Unit 2 started the report period shutdown for a planned refueling outage. The unit was restarted on October 12 and attained full RTP power on October 16. Unit 2 operated at essentially full RTP for the remainder of the inspection period.

REACTOR SAFETY

Cornerstones: Initiating Events, Mitigating Systems, Barrier Integrity

1R01 Adverse Weather Protection

a. Inspection Scope

Seasonal Readiness Review: The inspectors performed a walkdown of the following two systems to verify they would remain functional during low temperature conditions. The inspectors reviewed preventive maintenance activities associated with heat tracing and freeze protection systems to verify they were appropriately scheduled and completed prior to the onset of cold weather. The inspectors reviewed compensatory actions to verify they were implemented for degraded or inoperable heat trace and freeze protection equipment. Additionally, the inspectors reviewed the condition report (CR)database to verify that adverse weather related items were being identified and appropriately resolved. Documents reviewed are listed in the Attachment.
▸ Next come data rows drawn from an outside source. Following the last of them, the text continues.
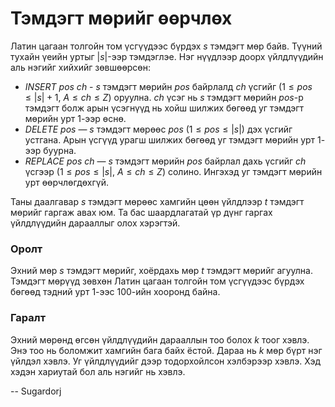 Тэмдэгт мөрийг өөрчлөх
======================
Латин цагаан толгойн том үсгүүдээс бүрдэх $s$ тэмдэгт мөр байв. Түүний тухайн үеийн уртыг $|s|$-ээр тэмдэглэе. Нэг нүүдлээр доорх үйлдлүүдийн аль нэгийг хийхийг зөвшөөрсөн:
- $INSERT$ $pos$ $ch$ - $s$ тэмдэгт мөрийн $pos$ байрлалд $ch$ үсгийг ($1 ≤ pos ≤ |s| + 1$, $A ≤ ch ≤ Z$) оруулна. $ch$ үсэг нь $s$ тэмдэгт мөрийн $pos$-р тэмдэгт болж арын үсэгнүүд нь хойш шилжих бөгөөд уг тэмдэгт мөрийн урт $1$-ээр өснө.
- $DELETE$ $pos$ — $s$ тэмдэгт мөрөөс $pos$ ($1 ≤ pos ≤ |s|$) дэх үсгийг устгана. Арын үсгүүд урагш шилжих бөгөөд уг тэмдэгт мөрийн урт $1$-ээр буурна.
- $REPLACE$ $pos$ $ch$ — $s$ тэмдэгт мөрийн $pos$ байрлал дахь үсгийг $ch$ үсгээр ($1 ≤ pos ≤ |s|$, $A ≤ ch ≤ Z$) солино. Ингэхэд уг тэмдэгт мөрийн урт өөрчлөгдөхгүй.

Таны даалгавар $s$ тэмдэгт мөрөөс хамгийн цөөн үйлдлээр $t$ тэмдэгт мөрийг гаргаж авах юм. Та бас шаардлагатай үр дүнг гаргах үйлдлүүдийн дарааллыг олох хэрэгтэй.

### Оролт
Эхний мөр $s$ тэмдэгт мөрийг, хоёрдахь мөр $t$ тэмдэгт мөрийг агуулна. Тэмдэгт мөрүүд зөвхөн Латин цагаан толгойн том үсгүүдээс бүрдэх бөгөөд тэдний урт $1$-ээс $100$-ийн хооронд байна.

### Гаралт
Эхний мөрөнд өгсөн үйлдлүүдийн дарааллын тоо болох $k$ тоог хэвлэ. Энэ тоо нь боломжит хамгийн бага байх ёстой. Дараа нь $k$ мөр бүрт нэг үйлдэл хэвлэ. Уг үйлдлүүдийг дээр тодорхойлсон хэлбэрээр хэвлэ. Хэд хэдэн хариутай бол аль нэгийг нь хэвлэ.

-- Sugardorj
C Unit 1 turbine driven auxiliary feedwater (TDAFW) system C Unit 2 TDAFW system Impending Adverse Weather Condition Review: On November 7 the inspectors reviewed licensee Procedure 11877-1 and 11877-2, Cold Weather Checklist, to verify the licensee had implemented actions to prepare the plant site for predicted severe weather conditions of sub-freezing temperatures. The inspectors walked down various safety-significant areas of the plant to verify the licensees ability to respond to the predicted adverse weather conditions.

b. Findings

No findings were identified.

1R04 Equipment Alignment

a. Inspection Scope

Partial System Walkdown: The inspectors performed partial walkdowns of the following three systems to verify correct system alignment. The inspectors checked for correct valve and electrical power alignments by comparing positions of valves, switches, and breakers to the documents listed in the Attachment. Additionally, the inspectors reviewed the condition report database to verify that equipment alignment problems were being identified and appropriately resolved.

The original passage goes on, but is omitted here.